▸ **What you are asked to do**
Could you reproduce every record below exactly as written?
BEGIN Source information
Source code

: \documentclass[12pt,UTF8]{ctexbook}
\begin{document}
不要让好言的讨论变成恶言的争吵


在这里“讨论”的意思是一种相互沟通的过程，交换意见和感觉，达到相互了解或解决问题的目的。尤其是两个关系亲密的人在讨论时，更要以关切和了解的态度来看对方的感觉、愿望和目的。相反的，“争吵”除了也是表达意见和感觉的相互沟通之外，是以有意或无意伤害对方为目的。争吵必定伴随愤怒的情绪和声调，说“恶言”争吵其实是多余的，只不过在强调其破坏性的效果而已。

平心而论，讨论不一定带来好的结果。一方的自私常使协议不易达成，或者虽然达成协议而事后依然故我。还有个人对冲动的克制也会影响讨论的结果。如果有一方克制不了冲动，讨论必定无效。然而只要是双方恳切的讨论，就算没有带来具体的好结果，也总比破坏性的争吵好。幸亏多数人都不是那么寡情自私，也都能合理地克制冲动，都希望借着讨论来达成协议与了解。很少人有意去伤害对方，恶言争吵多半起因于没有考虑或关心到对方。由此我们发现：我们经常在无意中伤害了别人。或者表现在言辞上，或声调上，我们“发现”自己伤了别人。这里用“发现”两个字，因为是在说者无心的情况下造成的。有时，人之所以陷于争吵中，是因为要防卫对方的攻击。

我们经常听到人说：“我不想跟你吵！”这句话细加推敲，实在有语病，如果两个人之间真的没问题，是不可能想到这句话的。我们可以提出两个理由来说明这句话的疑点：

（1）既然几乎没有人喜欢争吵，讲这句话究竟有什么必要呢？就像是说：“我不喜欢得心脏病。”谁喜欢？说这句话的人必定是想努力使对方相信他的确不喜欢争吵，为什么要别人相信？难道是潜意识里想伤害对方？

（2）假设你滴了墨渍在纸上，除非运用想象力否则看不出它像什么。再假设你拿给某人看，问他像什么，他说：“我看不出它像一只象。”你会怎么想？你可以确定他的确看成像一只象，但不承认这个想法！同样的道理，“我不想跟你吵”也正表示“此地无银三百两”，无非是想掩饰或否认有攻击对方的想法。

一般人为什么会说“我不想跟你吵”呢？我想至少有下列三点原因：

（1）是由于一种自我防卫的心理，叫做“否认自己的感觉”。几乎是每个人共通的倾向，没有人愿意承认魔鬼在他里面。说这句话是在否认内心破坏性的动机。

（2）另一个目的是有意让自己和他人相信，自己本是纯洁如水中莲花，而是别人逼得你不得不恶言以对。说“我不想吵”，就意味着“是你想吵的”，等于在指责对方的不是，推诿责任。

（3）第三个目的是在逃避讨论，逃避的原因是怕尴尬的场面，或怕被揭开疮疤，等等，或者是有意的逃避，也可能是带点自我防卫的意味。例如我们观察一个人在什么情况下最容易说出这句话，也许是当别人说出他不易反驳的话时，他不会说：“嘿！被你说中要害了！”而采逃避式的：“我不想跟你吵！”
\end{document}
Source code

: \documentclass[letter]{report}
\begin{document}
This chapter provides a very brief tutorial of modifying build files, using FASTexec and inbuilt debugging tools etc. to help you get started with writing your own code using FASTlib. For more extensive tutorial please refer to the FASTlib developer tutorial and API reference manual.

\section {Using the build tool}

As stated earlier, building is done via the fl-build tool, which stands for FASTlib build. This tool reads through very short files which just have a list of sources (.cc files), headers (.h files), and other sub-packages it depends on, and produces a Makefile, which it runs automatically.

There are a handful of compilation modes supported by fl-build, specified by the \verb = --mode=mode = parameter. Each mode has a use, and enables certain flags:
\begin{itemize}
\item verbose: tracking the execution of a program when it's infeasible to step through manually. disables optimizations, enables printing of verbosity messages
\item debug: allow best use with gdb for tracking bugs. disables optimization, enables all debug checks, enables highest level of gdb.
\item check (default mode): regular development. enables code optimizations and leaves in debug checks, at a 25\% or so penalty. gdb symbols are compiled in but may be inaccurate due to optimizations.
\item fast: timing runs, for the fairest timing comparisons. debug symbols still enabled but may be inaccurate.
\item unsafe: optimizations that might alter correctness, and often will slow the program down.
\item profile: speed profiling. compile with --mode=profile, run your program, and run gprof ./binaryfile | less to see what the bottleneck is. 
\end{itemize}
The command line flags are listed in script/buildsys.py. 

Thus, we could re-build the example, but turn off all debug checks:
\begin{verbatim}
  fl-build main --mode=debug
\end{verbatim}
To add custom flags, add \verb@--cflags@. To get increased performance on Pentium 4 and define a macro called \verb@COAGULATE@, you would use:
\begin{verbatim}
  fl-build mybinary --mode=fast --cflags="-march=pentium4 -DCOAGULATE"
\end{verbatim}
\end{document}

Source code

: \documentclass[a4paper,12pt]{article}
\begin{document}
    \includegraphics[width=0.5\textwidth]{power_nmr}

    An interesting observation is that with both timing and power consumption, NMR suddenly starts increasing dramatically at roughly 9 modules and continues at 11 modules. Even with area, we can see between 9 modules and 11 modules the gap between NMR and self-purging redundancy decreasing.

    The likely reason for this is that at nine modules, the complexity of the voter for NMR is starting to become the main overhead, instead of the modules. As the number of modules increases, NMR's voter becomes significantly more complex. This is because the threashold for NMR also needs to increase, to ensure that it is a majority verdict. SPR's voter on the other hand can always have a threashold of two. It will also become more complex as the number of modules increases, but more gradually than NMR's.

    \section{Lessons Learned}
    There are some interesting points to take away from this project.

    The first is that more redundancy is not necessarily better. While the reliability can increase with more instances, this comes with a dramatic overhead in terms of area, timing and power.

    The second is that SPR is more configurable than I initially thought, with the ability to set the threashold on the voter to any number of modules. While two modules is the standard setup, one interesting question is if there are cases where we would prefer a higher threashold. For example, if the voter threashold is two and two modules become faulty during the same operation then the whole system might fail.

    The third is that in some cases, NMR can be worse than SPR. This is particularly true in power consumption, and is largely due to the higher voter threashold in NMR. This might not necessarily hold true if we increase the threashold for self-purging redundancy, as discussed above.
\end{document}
END Source information
▸ **Response box**
Source code

: \documentclass[12pt,UTF8]{ctexbook}
\begin{document}
不要让好言的讨论变成恶言的争吵


在这里“讨论”的意思是一种相互沟通的过程，交换意见和感觉，达到相互了解或解决问题的目的。尤其是两个关系亲密的人在讨论时，更要以关切和了解的态度来看对方的感觉、愿望和目的。相反的，“争吵”除了也是表达意见和感觉的相互沟通之外，是以有意或无意伤害对方为目的。争吵必定伴随愤怒的情绪和声调，说“恶言”争吵其实是多余的，只不过在强调其破坏性的效果而已。

平心而论，讨论不一定带来好的结果。一方的自私常使协议不易达成，或者虽然达成协议而事后依然故我。还有个人对冲动的克制也会影响讨论的结果。如果有一方克制不了冲动，讨论必定无效。然而只要是双方恳切的讨论，就算没有带来具体的好结果，也总比破坏性的争吵好。幸亏多数人都不是那么寡情自私，也都能合理地克制冲动，都希望借着讨论来达成协议与了解。很少人有意去伤害对方，恶言争吵多半起因于没有考虑或关心到对方。由此我们发现：我们经常在无意中伤害了别人。或者表现在言辞上，或声调上，我们“发现”自己伤了别人。这里用“发现”两个字，因为是在说者无心的情况下造成的。有时，人之所以陷于争吵中，是因为要防卫对方的攻击。

我们经常听到人说：“我不想跟你吵！”这句话细加推敲，实在有语病，如果两个人之间真的没问题，是不可能想到这句话的。我们可以提出两个理由来说明这句话的疑点：

（1）既然几乎没有人喜欢争吵，讲这句话究竟有什么必要呢？就像是说：“我不喜欢得心脏病。”谁喜欢？说这句话的人必定是想努力使对方相信他的确不喜欢争吵，为什么要别人相信？难道是潜意识里想伤害对方？

（2）假设你滴了墨渍在纸上，除非运用想象力否则看不出它像什么。再假设你拿给某人看，问他像什么，他说：“我看不出它像一只象。”你会怎么想？你可以确定他的确看成像一只象，但不承认这个想法！同样的道理，“我不想跟你吵”也正表示“此地无银三百两”，无非是想掩饰或否认有攻击对方的想法。

一般人为什么会说“我不想跟你吵”呢？我想至少有下列三点原因：

（1）是由于一种自我防卫的心理，叫做“否认自己的感觉”。几乎是每个人共通的倾向，没有人愿意承认魔鬼在他里面。说这句话是在否认内心破坏性的动机。

（2）另一个目的是有意让自己和他人相信，自己本是纯洁如水中莲花，而是别人逼得你不得不恶言以对。说“我不想吵”，就意味着“是你想吵的”，等于在指责对方的不是，推诿责任。

（3）第三个目的是在逃避讨论，逃避的原因是怕尴尬的场面，或怕被揭开疮疤，等等，或者是有意的逃避，也可能是带点自我防卫的意味。例如我们观察一个人在什么情况下最容易说出这句话，也许是当别人说出他不易反驳的话时，他不会说：“嘿！被你说中要害了！”而采逃避式的：“我不想跟你吵！”
\end{document}
Source code

: \documentclass[letter]{report}
\begin{document}
This chapter provides a very brief tutorial of modifying build files, using FASTexec and inbuilt debugging tools etc. to help you get started with writing your own code using FASTlib. For more extensive tutorial please refer to the FASTlib developer tutorial and API reference manual.

\section {Using the build tool}

As stated earlier, building is done via the fl-build tool, which stands for FASTlib build. This tool reads through very short files which just have a list of sources (.cc files), headers (.h files), and other sub-packages it depends on, and produces a Makefile, which it runs automatically.

There are a handful of compilation modes supported by fl-build, specified by the \verb = --mode=mode = parameter. Each mode has a use, and enables certain flags:
\begin{itemize}
\item verbose: tracking the execution of a program when it's infeasible to step through manually. disables optimizations, enables printing of verbosity messages
\item debug: allow best use with gdb for tracking bugs. disables optimization, enables all debug checks, enables highest level of gdb.
\item check (default mode): regular development. enables code optimizations and leaves in debug checks, at a 25\% or so penalty. gdb symbols are compiled in but may be inaccurate due to optimizations.
\item fast: timing runs, for the fairest timing comparisons. debug symbols still enabled but may be inaccurate.
\item unsafe: optimizations that might alter correctness, and often will slow the program down.
\item profile: speed profiling. compile with --mode=profile, run your program, and run gprof ./binaryfile | less to see what the bottleneck is. 
\end{itemize}
The command line flags are listed in script/buildsys.py. 

Thus, we could re-build the example, but turn off all debug checks:
\begin{verbatim}
  fl-build main --mode=debug
\end{verbatim}
To add custom flags, add \verb@--cflags@. To get increased performance on Pentium 4 and define a macro called \verb@COAGULATE@, you would use:
\begin{verbatim}
  fl-build mybinary --mode=fast --cflags="-march=pentium4 -DCOAGULATE"
\end{verbatim}
\end{document}

Source code

: \documentclass[a4paper,12pt]{article}
\begin{document}
    \includegraphics[width=0.5\textwidth]{power_nmr}

    An interesting observation is that with both timing and power consumption, NMR suddenly starts increasing dramatically at roughly 9 modules and continues at 11 modules. Even with area, we can see between 9 modules and 11 modules the gap between NMR and self-purging redundancy decreasing.

    The likely reason for this is that at nine modules, the complexity of the voter for NMR is starting to become the main overhead, instead of the modules. As the number of modules increases, NMR's voter becomes significantly more complex. This is because the threashold for NMR also needs to increase, to ensure that it is a majority verdict. SPR's voter on the other hand can always have a threashold of two. It will also become more complex as the number of modules increases, but more gradually than NMR's.

    \section{Lessons Learned}
    There are some interesting points to take away from this project.

    The first is that more redundancy is not necessarily better. While the reliability can increase with more instances, this comes with a dramatic overhead in terms of area, timing and power.

    The second is that SPR is more configurable than I initially thought, with the ability to set the threashold on the voter to any number of modules. While two modules is the standard setup, one interesting question is if there are cases where we would prefer a higher threashold. For example, if the voter threashold is two and two modules become faulty during the same operation then the whole system might fail.

    The third is that in some cases, NMR can be worse than SPR. This is particularly true in power consumption, and is largely due to the higher voter threashold in NMR. This might not necessarily hold true if we increase the threashold for self-purging redundancy, as discussed above.
\end{document}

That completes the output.